(Saved data entries)
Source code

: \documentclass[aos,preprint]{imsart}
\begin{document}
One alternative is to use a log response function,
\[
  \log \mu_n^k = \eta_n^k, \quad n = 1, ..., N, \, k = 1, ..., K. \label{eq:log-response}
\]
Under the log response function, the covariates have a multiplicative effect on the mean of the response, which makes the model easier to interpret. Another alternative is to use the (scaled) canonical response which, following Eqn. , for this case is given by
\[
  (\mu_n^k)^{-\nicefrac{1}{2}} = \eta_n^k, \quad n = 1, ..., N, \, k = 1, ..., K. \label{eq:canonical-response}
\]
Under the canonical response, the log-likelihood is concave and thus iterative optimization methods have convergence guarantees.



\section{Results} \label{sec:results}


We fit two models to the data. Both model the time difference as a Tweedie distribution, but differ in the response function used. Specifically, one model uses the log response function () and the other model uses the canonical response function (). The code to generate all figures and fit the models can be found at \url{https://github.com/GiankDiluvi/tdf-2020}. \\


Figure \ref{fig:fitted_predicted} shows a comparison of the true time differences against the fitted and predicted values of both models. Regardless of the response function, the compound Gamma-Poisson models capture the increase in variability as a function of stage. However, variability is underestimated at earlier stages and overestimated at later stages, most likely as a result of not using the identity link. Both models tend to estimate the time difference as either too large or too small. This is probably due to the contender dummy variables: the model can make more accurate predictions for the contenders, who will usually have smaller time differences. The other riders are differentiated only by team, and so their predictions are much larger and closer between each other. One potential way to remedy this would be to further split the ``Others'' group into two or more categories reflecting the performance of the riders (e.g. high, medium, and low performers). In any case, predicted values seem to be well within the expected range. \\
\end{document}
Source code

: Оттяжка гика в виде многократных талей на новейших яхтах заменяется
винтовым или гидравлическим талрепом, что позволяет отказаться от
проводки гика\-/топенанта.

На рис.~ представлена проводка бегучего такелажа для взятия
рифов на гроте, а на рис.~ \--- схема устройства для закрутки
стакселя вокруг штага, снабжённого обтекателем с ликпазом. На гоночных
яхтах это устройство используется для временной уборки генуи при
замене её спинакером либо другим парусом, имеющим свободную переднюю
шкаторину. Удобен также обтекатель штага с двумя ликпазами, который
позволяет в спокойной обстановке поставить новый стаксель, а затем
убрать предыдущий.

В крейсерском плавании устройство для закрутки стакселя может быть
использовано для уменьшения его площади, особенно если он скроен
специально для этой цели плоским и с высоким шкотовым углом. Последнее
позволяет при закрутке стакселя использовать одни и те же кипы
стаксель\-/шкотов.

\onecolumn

**Work to complete:**
Search the lines above for the string "time", then show every one that has it.

**Solution to the exercise:**
We fit two models to the data. Both model the time difference as a Tweedie distribution, but differ in the response function used. Specifically, one model uses the log response function () and the other model uses the canonical response function (). The code to generate all figures and fit the models can be found at \url{https://github.com/GiankDiluvi/tdf-2020}. \\
Figure \ref{fig:fitted_predicted} shows a comparison of the true time differences against the fitted and predicted values of both models. Regardless of the response function, the compound Gamma-Poisson models capture the increase in variability as a function of stage. However, variability is underestimated at earlier stages and overestimated at later stages, most likely as a result of not using the identity link. Both models tend to estimate the time difference as either too large or too small. This is probably due to the contender dummy variables: the model can make more accurate predictions for the contenders, who will usually have smaller time differences. The other riders are differentiated only by team, and so their predictions are much larger and closer between each other. One potential way to remedy this would be to further split the ``Others'' group into two or more categories reflecting the performance of the riders (e.g. high, medium, and low performers). In any case, predicted values seem to be well within the expected range. \\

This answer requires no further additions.